Search the records for the string "RGPD" and copy every line in which it appears.

Start of MATERIAL SUPPLIED

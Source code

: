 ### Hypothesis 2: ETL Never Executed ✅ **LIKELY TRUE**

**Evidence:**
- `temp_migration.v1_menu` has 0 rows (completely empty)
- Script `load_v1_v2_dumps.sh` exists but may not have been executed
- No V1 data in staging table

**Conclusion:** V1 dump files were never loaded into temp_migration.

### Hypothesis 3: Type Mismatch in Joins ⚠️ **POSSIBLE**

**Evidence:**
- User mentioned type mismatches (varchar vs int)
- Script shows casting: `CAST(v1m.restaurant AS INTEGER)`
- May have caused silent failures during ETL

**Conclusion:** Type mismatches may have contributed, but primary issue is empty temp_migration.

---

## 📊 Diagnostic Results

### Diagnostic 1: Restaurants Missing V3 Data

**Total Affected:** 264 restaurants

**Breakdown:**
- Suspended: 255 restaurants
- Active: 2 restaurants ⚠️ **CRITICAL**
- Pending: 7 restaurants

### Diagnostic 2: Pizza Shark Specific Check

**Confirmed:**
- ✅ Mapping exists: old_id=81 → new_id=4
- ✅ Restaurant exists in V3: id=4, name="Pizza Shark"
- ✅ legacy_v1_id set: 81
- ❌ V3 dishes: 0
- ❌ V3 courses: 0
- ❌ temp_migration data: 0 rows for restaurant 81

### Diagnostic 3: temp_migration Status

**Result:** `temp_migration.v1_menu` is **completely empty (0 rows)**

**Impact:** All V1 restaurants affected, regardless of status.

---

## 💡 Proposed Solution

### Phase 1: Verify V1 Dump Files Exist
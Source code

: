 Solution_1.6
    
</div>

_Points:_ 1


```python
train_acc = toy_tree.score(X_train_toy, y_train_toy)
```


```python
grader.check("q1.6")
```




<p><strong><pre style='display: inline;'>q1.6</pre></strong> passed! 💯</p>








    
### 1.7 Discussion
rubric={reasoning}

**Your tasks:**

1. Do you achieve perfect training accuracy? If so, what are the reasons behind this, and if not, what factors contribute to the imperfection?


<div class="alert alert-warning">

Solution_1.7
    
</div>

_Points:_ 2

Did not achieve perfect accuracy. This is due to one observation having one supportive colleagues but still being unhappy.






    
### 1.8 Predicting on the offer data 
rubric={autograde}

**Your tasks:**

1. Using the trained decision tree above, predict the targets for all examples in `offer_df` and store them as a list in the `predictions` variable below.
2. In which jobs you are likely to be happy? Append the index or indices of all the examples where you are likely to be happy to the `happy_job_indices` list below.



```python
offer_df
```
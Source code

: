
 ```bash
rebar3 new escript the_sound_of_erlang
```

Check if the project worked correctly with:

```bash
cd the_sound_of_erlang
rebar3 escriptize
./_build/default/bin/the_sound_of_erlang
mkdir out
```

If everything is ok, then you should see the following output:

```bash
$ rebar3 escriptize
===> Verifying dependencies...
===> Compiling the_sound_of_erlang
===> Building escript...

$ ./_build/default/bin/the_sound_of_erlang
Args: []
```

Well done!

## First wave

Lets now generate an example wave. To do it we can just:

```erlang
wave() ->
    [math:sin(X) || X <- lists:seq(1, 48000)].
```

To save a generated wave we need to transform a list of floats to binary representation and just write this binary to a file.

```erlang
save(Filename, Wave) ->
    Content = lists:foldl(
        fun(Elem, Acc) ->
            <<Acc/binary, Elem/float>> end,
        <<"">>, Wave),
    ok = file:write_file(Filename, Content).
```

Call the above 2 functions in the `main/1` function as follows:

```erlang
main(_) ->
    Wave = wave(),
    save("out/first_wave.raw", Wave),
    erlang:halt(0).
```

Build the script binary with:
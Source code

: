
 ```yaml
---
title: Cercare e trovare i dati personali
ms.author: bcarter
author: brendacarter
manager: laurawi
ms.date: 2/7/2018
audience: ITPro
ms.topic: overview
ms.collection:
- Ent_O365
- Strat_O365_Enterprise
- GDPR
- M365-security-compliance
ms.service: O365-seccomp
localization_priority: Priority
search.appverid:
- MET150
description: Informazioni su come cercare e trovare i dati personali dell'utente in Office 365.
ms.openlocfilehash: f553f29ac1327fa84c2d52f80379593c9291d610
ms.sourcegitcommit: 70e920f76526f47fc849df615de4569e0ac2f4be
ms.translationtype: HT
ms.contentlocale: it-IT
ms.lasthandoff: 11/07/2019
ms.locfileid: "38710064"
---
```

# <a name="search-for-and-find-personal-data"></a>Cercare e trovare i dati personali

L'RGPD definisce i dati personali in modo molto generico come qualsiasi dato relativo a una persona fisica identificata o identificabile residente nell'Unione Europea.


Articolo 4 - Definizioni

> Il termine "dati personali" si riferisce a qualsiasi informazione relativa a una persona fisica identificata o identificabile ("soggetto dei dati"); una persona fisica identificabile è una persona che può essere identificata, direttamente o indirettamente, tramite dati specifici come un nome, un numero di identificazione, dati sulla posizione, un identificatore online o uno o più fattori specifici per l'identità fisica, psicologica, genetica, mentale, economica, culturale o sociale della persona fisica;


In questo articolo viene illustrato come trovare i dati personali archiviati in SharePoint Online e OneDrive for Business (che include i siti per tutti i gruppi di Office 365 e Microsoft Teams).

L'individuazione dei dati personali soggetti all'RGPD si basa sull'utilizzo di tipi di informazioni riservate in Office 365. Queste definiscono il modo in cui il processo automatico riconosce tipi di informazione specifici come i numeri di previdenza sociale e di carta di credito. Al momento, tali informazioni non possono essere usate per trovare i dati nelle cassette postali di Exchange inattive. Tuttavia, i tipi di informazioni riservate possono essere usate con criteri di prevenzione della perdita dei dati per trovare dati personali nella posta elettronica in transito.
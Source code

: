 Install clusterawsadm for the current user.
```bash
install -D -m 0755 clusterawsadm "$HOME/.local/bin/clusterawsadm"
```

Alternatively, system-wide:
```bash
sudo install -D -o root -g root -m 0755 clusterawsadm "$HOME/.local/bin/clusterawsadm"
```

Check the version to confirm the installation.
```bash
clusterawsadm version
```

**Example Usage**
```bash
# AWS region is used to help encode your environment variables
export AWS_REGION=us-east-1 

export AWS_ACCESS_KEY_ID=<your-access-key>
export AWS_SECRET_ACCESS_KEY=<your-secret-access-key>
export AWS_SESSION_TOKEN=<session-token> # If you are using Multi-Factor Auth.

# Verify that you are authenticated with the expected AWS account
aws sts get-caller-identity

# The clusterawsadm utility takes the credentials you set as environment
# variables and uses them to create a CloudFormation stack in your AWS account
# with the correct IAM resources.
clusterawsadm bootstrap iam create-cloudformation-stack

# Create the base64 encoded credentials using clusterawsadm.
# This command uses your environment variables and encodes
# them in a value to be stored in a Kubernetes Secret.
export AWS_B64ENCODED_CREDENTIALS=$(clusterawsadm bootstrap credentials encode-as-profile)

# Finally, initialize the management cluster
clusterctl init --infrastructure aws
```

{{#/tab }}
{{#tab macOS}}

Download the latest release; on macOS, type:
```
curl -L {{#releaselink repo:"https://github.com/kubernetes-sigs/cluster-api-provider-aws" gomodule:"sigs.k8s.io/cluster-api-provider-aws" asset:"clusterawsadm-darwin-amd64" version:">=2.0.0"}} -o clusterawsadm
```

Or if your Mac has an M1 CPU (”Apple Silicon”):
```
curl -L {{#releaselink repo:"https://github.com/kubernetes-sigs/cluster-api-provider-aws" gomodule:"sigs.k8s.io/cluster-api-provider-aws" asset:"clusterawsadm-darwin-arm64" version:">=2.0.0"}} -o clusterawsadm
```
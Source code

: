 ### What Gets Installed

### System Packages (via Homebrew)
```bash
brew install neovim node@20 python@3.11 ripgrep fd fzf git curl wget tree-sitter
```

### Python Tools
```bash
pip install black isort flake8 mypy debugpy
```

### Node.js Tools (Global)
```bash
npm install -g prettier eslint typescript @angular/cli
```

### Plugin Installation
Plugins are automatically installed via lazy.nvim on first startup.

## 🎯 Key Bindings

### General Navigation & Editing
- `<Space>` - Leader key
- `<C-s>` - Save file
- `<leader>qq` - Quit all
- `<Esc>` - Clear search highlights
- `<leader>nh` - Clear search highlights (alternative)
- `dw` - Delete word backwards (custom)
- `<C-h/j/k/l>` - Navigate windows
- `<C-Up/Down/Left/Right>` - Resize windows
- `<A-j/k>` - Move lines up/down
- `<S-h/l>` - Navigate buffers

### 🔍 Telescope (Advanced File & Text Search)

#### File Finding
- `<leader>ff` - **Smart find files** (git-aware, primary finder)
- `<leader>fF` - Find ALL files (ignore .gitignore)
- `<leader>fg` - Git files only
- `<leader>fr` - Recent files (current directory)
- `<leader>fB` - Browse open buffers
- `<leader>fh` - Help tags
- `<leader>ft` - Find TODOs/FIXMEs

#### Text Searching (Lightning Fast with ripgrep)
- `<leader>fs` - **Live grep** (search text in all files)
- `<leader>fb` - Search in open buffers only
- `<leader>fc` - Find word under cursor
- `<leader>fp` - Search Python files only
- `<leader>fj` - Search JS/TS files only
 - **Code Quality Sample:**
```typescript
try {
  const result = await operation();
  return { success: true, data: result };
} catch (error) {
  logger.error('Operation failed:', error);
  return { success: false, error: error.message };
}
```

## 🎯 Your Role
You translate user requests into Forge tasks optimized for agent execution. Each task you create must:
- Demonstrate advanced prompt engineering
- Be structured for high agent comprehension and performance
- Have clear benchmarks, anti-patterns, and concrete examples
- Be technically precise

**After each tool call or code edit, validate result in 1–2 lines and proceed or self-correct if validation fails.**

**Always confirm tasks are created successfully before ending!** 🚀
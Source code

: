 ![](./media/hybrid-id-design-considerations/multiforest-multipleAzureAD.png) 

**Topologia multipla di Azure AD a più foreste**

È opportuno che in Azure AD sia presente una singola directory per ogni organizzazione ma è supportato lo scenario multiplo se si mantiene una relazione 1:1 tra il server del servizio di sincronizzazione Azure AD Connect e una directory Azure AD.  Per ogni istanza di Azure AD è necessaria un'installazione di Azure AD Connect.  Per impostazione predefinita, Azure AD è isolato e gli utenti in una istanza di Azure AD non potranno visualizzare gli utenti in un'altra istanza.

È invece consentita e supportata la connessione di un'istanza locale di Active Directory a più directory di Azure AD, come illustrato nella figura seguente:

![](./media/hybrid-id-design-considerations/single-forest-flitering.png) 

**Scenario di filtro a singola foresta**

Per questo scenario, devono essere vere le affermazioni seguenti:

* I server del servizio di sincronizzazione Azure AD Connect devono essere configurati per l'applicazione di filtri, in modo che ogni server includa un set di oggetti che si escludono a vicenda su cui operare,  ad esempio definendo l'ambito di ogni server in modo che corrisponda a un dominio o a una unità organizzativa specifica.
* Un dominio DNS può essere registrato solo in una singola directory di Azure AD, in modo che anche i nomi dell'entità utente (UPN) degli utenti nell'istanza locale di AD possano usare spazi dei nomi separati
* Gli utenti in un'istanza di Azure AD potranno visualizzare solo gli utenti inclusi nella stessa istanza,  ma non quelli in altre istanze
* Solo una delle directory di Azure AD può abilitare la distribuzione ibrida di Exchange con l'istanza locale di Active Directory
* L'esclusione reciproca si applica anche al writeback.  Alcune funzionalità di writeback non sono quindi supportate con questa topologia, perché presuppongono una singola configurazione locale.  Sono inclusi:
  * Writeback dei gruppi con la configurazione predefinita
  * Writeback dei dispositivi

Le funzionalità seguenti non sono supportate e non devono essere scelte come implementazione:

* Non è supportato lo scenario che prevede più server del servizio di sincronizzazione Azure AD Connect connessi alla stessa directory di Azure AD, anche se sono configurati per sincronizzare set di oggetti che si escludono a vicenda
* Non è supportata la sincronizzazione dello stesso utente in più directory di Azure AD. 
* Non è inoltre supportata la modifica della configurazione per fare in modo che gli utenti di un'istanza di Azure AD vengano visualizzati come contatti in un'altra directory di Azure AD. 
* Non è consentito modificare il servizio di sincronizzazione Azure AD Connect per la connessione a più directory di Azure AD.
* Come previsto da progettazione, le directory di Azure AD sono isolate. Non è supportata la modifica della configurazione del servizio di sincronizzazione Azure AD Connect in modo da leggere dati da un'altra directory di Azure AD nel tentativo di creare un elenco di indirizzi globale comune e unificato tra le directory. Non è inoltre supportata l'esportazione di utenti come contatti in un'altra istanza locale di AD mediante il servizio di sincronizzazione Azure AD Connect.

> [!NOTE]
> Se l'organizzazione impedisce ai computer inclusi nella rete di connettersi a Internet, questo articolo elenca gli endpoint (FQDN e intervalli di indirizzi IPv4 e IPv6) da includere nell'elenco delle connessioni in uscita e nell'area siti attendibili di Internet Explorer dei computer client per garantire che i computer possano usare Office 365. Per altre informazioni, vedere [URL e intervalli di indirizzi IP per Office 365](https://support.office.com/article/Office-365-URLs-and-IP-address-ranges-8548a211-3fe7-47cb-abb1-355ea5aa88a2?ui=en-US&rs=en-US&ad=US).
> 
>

End of MATERIAL SUPPLIED

# RESPONSE TO THIS EXERCISE
L'RGPD definisce i dati personali in modo molto generico come qualsiasi dato relativo a una persona fisica identificata o identificabile residente nell'Unione Europea.
L'individuazione dei dati personali soggetti all'RGPD si basa sull'utilizzo di tipi di informazioni riservate in Office 365. Queste definiscono il modo in cui il processo automatico riconosce tipi di informazione specifici come i numeri di previdenza sociale e di carta di credito. Al momento, tali informazioni non possono essere usate per trovare i dati nelle cassette postali di Exchange inattive. Tuttavia, i tipi di informazioni riservate possono essere usate con criteri di prevenzione della perdita dei dati per trovare dati personali nella posta elettronica in transito.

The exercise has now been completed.